In each of the state’s 90 villages, four SGBV warriors, men and women, are selected from among the local residents. In addition to having received training on how to support women who are victims of violence, the SGBV warriors share information on how to respond to the situation with each other and conduct regular discussions on solutions. In addition, help desks have been established in each village to provide residents with information on SGBV and guidelines on how to prevent it.

photoSGBV warriors having a meeting at a help desk

As a result, there is a growing community-wide actions to prevent SGBV. These include cases such as, “the SGBV warriors convinced a husband that violence against his wife is a crime and not to perpetrate violence again. Now, with the warning and monitoring by the SGBV warriors, the violence has stopped.” “When the helpline received a report from a resident that a 15-year-old girl was getting married, the SGBV warriors visited the home of the man she was marrying and explained that marriage under the age of 18 is prohibited by law. The parents of the girl signed a document stating that they would not allow their daughter to marry until she turned 18.”

photoWomen receiving training to become SGBV warriors

Also, through training men as SGBV warriors and involving them in the protection of victims, many more men are now taking action against SGBV and promoting gender equality.

An SGBV warrior and a community leader in his twenties says, “Violence against women was so common and I wanted to help but had no idea how. However, when I started participating as an SGBV warrior, I learned specifically how to respond to SGBV victims and was able to put it into practice. I would like to continue with this activity.”

Enhancing initiatives for the elimination of SGBV

With the efforts of the international community so far, gender disparities in society have been greatly reduced. Despite this, discriminatory practices and laws based on gender still remain in many countries, and women do not have full opportunities to participate equally with men in decisions that affect their lives. For example, even before COVID-19, 129 million girls worldwide did not attend school, and it is estimated that 250 million girls were married before the age of 15 (Note 1).

This situation is becoming increasingly apparent as the COVID-19 continues to spread. Moreover, serious social and economic consequences are on the rise, such as 11 million girls have lost their educational opportunities and 45 million women have lost their jobs. This survey has also revealed that the unemployment rate is higher for women than for men in each country, and domestic violence has increased by 30% (Note 2).

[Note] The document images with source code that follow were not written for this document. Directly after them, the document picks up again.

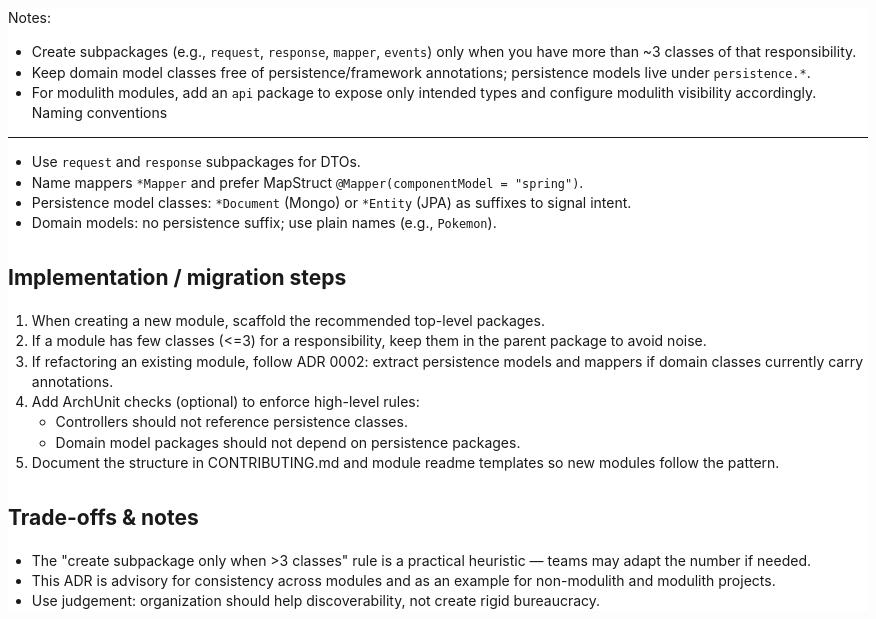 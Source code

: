 Notes:
- Create subpackages (e.g., `request`, `response`, `mapper`, `events`) only when you have more than ~3 classes of that responsibility.
- Keep domain model classes free of persistence/framework annotations; persistence models live under `persistence.*`.
- For modulith modules, add an `api` package to expose only intended types and configure modulith visibility accordingly.
Naming conventions
------------------
- Use `request` and `response` subpackages for DTOs.
- Name mappers `*Mapper` and prefer MapStruct `@Mapper(componentModel = "spring")`.
- Persistence model classes: `*Document` (Mongo) or `*Entity` (JPA) as suffixes to signal intent.
- Domain models: no persistence suffix; use plain names (e.g., `Pokemon`).

Implementation / migration steps
-------------------------------
1. When creating a new module, scaffold the recommended top-level packages.
2. If a module has few classes (<=3) for a responsibility, keep them in the parent package to avoid noise.
3. If refactoring an existing module, follow ADR 0002: extract persistence models and mappers if domain classes currently carry annotations.
4. Add ArchUnit checks (optional) to enforce high-level rules:
   - Controllers should not reference persistence classes.
   - Domain model packages should not depend on persistence packages.
5. Document the structure in CONTRIBUTING.md and module readme templates so new modules follow the pattern.

Trade-offs & notes
------------------
- The "create subpackage only when >3 classes" rule is a practical heuristic — teams may adapt the number if needed.
- This ADR is advisory for consistency across modules and as an example for non-modulith and modulith projects.
- Use judgement: organization should help discoverability, not create rigid bureaucracy.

JICA has set five priority areas as follows: (1) Women’s economic empowerment, (2) Women’s rights and security, (3) Women’s education and lifetime health, (4) Gender responsive governance, and (5) Gender responsive infrastructure, especially for the improvement of women’s lives. After analyzing the issues surrounding women and girls, we will implement effective initiatives to enhance their capacities to realize their potential, to transform institutions and systems, and to change people's attitudes and behaviors.

Based on the results of these 11 projects in 10 countries, we will continue to focus on the elimination of SGBV, which has become a serious issue in many more countries. These initiatives are essential to overcome the impact of various crises, not only COVID-19, and to achieve a society that is resilient to all crises and in which everyone can live comfortably.